The move, which eliminates the company’s last sporty offering in the United States, comes as Mitsubishi shifts its global lineup toward utility vehicles and electrified cars.
A spokeswoman would not say when Mitsubishi would stop building the Lancer-based car, but it won’t introduce a successor to the current generation, which is in its 10th iteration. The Evolution nameplate debuted in 1992; the latest version arrived in 2007.
Mitsubishi did not say whether it was planning another vehicle to plug the performance-car gap. But it left the door open for a spiritual successor powered at least partly by batteries.
“Mitsubishi Motors does not have any plans to design a successor with the current concept, as a high-performance four-wheel drive gasoline-powered sedan,” spokeswoman Namie Koketsu said, describing the car as having “icon” status. “Mitsubishi Motors will explore the possibilities of high-performance models that incorporate electric vehicle technology.”
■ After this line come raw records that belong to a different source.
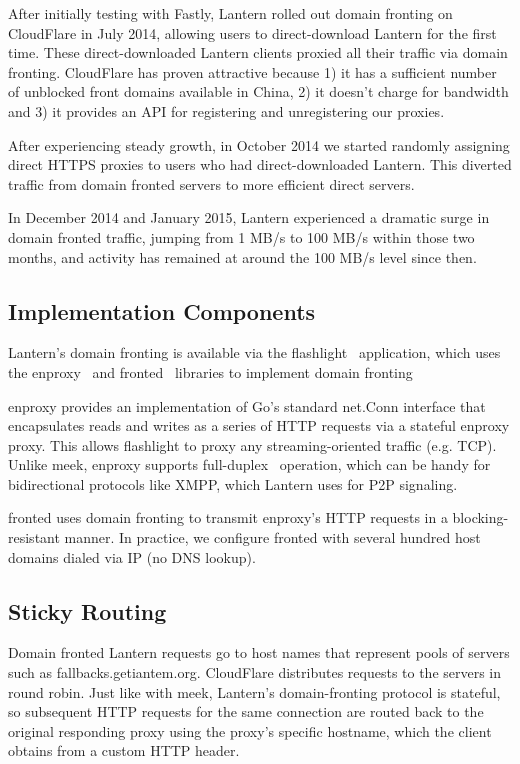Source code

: \documentclass{sig-alternate}
\begin{document}
After initially testing with Fastly, Lantern rolled out domain fronting on
CloudFlare in July 2014, allowing users to direct-download Lantern for the first
time. These direct-downloaded Lantern clients proxied all their traffic via
domain fronting. CloudFlare has proven attractive because 1) it has a sufficient
number of unblocked front domains available in China, 2) it doesn't charge for
bandwidth and 3) it provides an API for registering and unregistering our
proxies.

After experiencing steady growth, in October 2014 we started randomly assigning
direct HTTPS proxies to users who had direct-downloaded Lantern. This diverted
traffic from domain fronted servers to more efficient direct servers.

In December 2014 and January 2015, Lantern experienced a dramatic surge in
domain fronted traffic, jumping from 1 MB/s to 100 MB/s within those two
months, and activity has remained at around the 100 MB/s level since then.

\subsection{Implementation Components}
Lantern's domain fronting is available via the flashlight~\cite{flashlight}
application, which uses the enproxy~\cite{enproxy} and fronted~\cite{fronted}
libraries to implement domain fronting

enproxy provides an implementation of Go's standard net.Conn interface that
encapsulates reads and writes as a series of HTTP requests via a stateful
enproxy proxy. This allows flashlight to proxy any streaming-oriented
traffic (e.g. TCP). Unlike meek, enproxy supports
full-duplex~\cite{beating-gfw-with-go} operation, which can be handy for
bidirectional protocols like XMPP, which Lantern uses for P2P signaling.

fronted uses domain fronting to transmit enproxy's HTTP requests in a
blocking-resistant manner. In practice, we configure fronted with several
hundred host domains dialed via IP (no DNS lookup).

\subsection{Sticky Routing}
Domain fronted Lantern requests go to host names that represent pools of servers
such as fallbacks.getiantem.org. CloudFlare distributes requests to the servers
in round robin. Just like with meek, Lantern's domain-fronting protocol is
stateful, so subsequent HTTP requests for the same connection are routed back to
the original responding proxy using the proxy's specific hostname, which the
client obtains from a custom HTTP header.
\end{document}
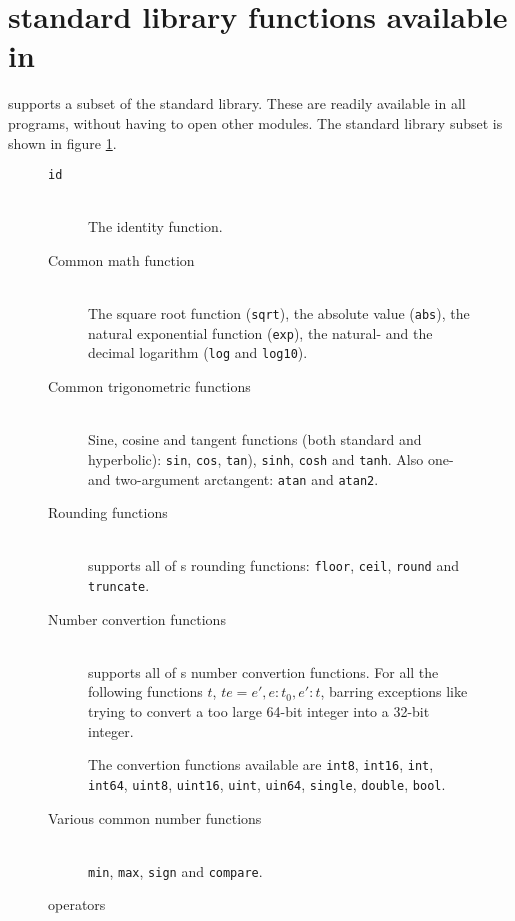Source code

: \section{\fsharp{} standard library functions available in \fshark{}}
\fshark{} supports a subset of the \fsharp{} standard library. These are
readily available in all \fsharp{} programs, without having to open other modules.
The standard library subset is shown in figure \ref{fig:fsharkfuns}.
\begin{figure}[h]
  \centering
\begin{description}
\item[\texttt{id}]\hfill\\
  The identity function.

\item[Common math function]\hfill\\
  The square root function (\texttt{sqrt}), the absolute value (\texttt{abs}),
  the natural exponential function (\texttt{exp}), the natural- and the decimal
  logarithm (\texttt{log} and \texttt{log10}).
  
\item[Common trigonometric functions]\hfill\\
  Sine, cosine and tangent functions (both standard and hyperbolic):
  \texttt{sin}, \texttt{cos}, \texttt{tan}), \texttt{sinh}, \texttt{cosh} and \texttt{tanh}.
  Also one- and two-argument arctangent: \texttt{atan} and \texttt{atan2}.

\item[Rounding functions]\hfill\\
  \fshark{} supports all of \fsharp{}s rounding functions:
  \texttt{floor}, \texttt{ceil}, \texttt{round} and \texttt{truncate}.
  
\item[Number convertion functions]\hfill\\
  \fshark{} supports all of \fsharp{}s number convertion functions.
  For all the following functions $t$, $t e = e', e : t_0, e' : t$, barring
  exceptions like trying to convert a too large 64-bit integer into a 32-bit
  integer.

  The convertion functions available are \texttt{int8}, \texttt{int16}, \texttt{int}, \texttt{int64}, \texttt{uint8}, \texttt{uint16},
  \texttt{uint}, \texttt{uin64}, \texttt{single}, \texttt{double}, \texttt{bool}.
  
\item[Various common number functions]\hfill\\
  \texttt{min}, \texttt{max}, \texttt{sign} and \texttt{compare}.
\end{description}
  \caption{\fshark{} operators}
  \label{fig:fsharkfuns}
\end{figure}

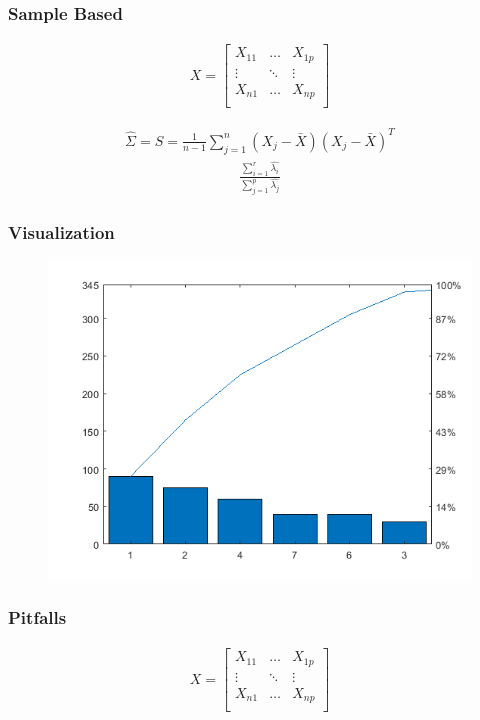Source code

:\documentclass[aspectratio=169,10pt,t]{beamer}
\begin{document}
\begin{frame}[t]
    \frametitle{Sample Based}

    \begin{align*}
    X = \begin{bmatrix}
			X_{11} & \hdots & X_{1p} \\
        \vdots &  \ddots & \vdots  \\
				X_{n1} & \hdots & X_{np} \\
    \end{bmatrix}
    \end{align*}

    \begin{align*}
        \hat{\Sigma} = S = \frac{1}{n-1} \sum^{n}_{j=1} (X_j - \bar{X} )(X_j - \bar{X} )^T
    \end{align*}
   \begin{align*}
    \frac{ \sum^{r}_{i=1} \hat{\lambda_i}  }{ \sum^{p}_{j=1} \hat{\lambda_j}  }
   \end{align*}
    

    
\end{frame}

\begin{frame}[t]
	\frametitle{Visualization}
	\begin{figure}[h]
		\centering
		\includegraphics[width=0.65\linewidth]{images/Pareto_chart_of_titanium_investment_casting_defects.svg.png}
	\end{figure}
	
\end{frame}

\begin{frame}[t]
    \frametitle{Pitfalls}

    \begin{align*}
    X = \begin{bmatrix}
			X_{11} & \hdots & X_{1p} \\
        \vdots &  \ddots & \vdots  \\
				X_{n1} & \hdots & X_{np} \\
    \end{bmatrix}
    \end{align*}

    
\end{frame}
\end{document}

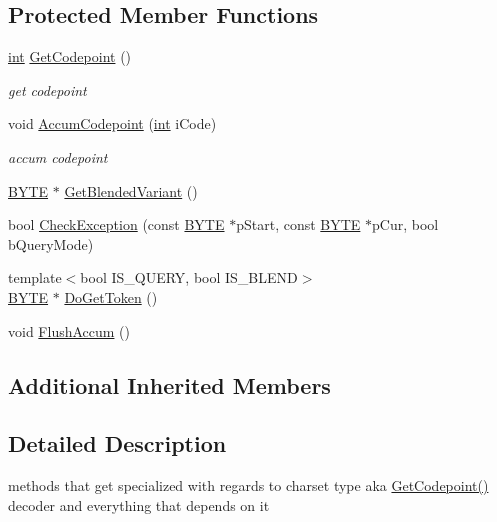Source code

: \subsection*{Protected Member Functions}
\begin{DoxyCompactItemize}
\item 
\hyperlink{sphinxexpr_8cpp_a4a26e8f9cb8b736e0c4cbf4d16de985e}{int} \hyperlink{classCSphTokenizerBase2_ad80210c40774eac7e6586088f2266fbf}{Get\-Codepoint} ()
\begin{DoxyCompactList}\small\item\em get codepoint \end{DoxyCompactList}\item 
void \hyperlink{classCSphTokenizerBase2_a2d77cc595982b3c263c13bc9138f5196}{Accum\-Codepoint} (\hyperlink{sphinxexpr_8cpp_a4a26e8f9cb8b736e0c4cbf4d16de985e}{int} i\-Code)
\begin{DoxyCompactList}\small\item\em accum codepoint \end{DoxyCompactList}\item 
\hyperlink{sphinxstd_8h_a4ae1dab0fb4b072a66584546209e7d58}{B\-Y\-T\-E} $\ast$ \hyperlink{classCSphTokenizerBase2_a3a1f6fdeb8ad52fa3b3f7c322c1d0491}{Get\-Blended\-Variant} ()
\item 
bool \hyperlink{classCSphTokenizerBase2_a3008015e81c1e248f9adbf67116e8749}{Check\-Exception} (const \hyperlink{sphinxstd_8h_a4ae1dab0fb4b072a66584546209e7d58}{B\-Y\-T\-E} $\ast$p\-Start, const \hyperlink{sphinxstd_8h_a4ae1dab0fb4b072a66584546209e7d58}{B\-Y\-T\-E} $\ast$p\-Cur, bool b\-Query\-Mode)
\item 
{\footnotesize template$<$bool I\-S\-\_\-\-Q\-U\-E\-R\-Y, bool I\-S\-\_\-\-B\-L\-E\-N\-D$>$ }\\\hyperlink{sphinxstd_8h_a4ae1dab0fb4b072a66584546209e7d58}{B\-Y\-T\-E} $\ast$ \hyperlink{classCSphTokenizerBase2_afefb3fb4f17bf824d8af2adf04655a6b}{Do\-Get\-Token} ()
\item 
void \hyperlink{classCSphTokenizerBase2_af1b563c021558966d2fb2e66a4c4531a}{Flush\-Accum} ()
\end{DoxyCompactItemize}
\subsection*{Additional Inherited Members}


\subsection{Detailed Description}
methods that get specialized with regards to charset type aka \hyperlink{classCSphTokenizerBase2_ad80210c40774eac7e6586088f2266fbf}{Get\-Codepoint()} decoder and everything that depends on it 

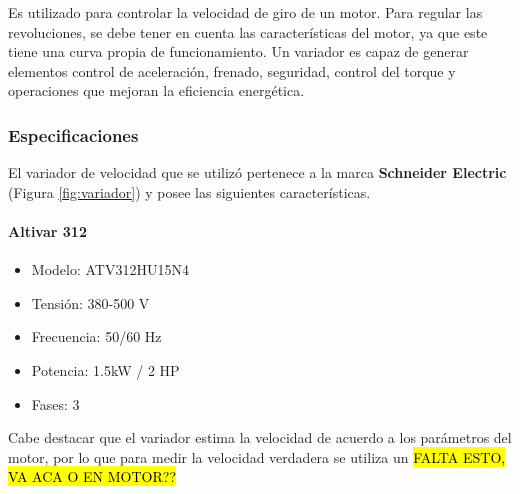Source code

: \begin{tcolorbox}[colback=blue!5!white,colframe=blue!75!black,title=Variador de velocidad]
	Es utilizado para controlar la velocidad de giro de un motor. 
	Para regular las revoluciones, se debe tener en cuenta las características del motor, ya que este tiene una curva propia de funcionamiento. Un variador es capaz de generar elementos control de aceleración, frenado, seguridad, control del torque y operaciones que mejoran la eficiencia energética.
\end{tcolorbox}

\subsubsection{Especificaciones}
El variador de velocidad que se utilizó pertenece a la marca \textbf{Schneider Electric} (Figura \ref{fig:variador}) y posee las siguientes características. 
\paragraph*{Altivar 312}
\begin{minipage}[t]{.5\textwidth}
	\begin{itemize}
		\item 	Modelo: ATV312HU15N4
		\item   Tensión: 380-500 V
		\item 	Frecuencia: 50/60 Hz
		\item 	Potencia: 1.5kW / 2 HP
		\item 	Fases: 3
	\end{itemize}
\end{minipage}
\begin{minipage}[t]{.5\textwidth}
	\centering{}
	\label{fig:variador}
\end{minipage}


Cabe destacar que el variador estima la velocidad de acuerdo a los parámetros del motor, por lo que para medir la velocidad verdadera se utiliza un \hl{FALTA ESTO, VA ACA O EN MOTOR??}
Dropping the Evolution was foreshadowed last fall when President Osamu Masuko unveiled a new mid-term business plan that would deprioritize in-house sedans and explore sourcing them through joint projects with the Renault-Nissan Alliance.
He said Mitsubishi’s strength lies in pickups, crossovers and SUVs. He was noncommittal about the Evolution and said the company had to go “back to basics” and follow volume cars.
“We have to prioritize,” Masuko told Automotive News in a December interview. “When you consider Mitsubishi's size and management resources, we can't do everything on our own.”
The loss of the Evolution shrinks an already small lineup for U.S. dealers, who battle a dearth of fresh offerings, especially in the sedan segment. It also marks a departure for Mitsubishi, which once built a reputation as a purveyor of tech-savvy performance cars such as the Evolution, Eclipse and 3000GT.
Mitsubishi, riding record profits after years of losses, aims to lift global sales 29 percent to 1.43 million vehicles in the fiscal year ending March 31, 2017, from the 1.11 million it expects to have sold in the fiscal year ended March 31, 2014.
Over that period, Mitsubishi plans to launch a raft of new or refreshed global SUVs, vans and crossovers. Mitsubishi will trim two vehicle platforms from its nine-platform lineup, and reduce its product portfolio to 13 models from 18.
In sedans, Mitsubishi aims to farm out assembly to other companies so it can focus its r&d budget on utility vehicles and electrified drivetrains. Part of that plan entails selling a Renault-based mid-sized car in the United States. The car will be the first of two Renault-based sedans sold by Mitsubishi under the product and technology exchange.
The company will also push electrified drivetrains in a bid to make 20 percent of its vehicle output either all-electric or plug-in hybrid by 2020.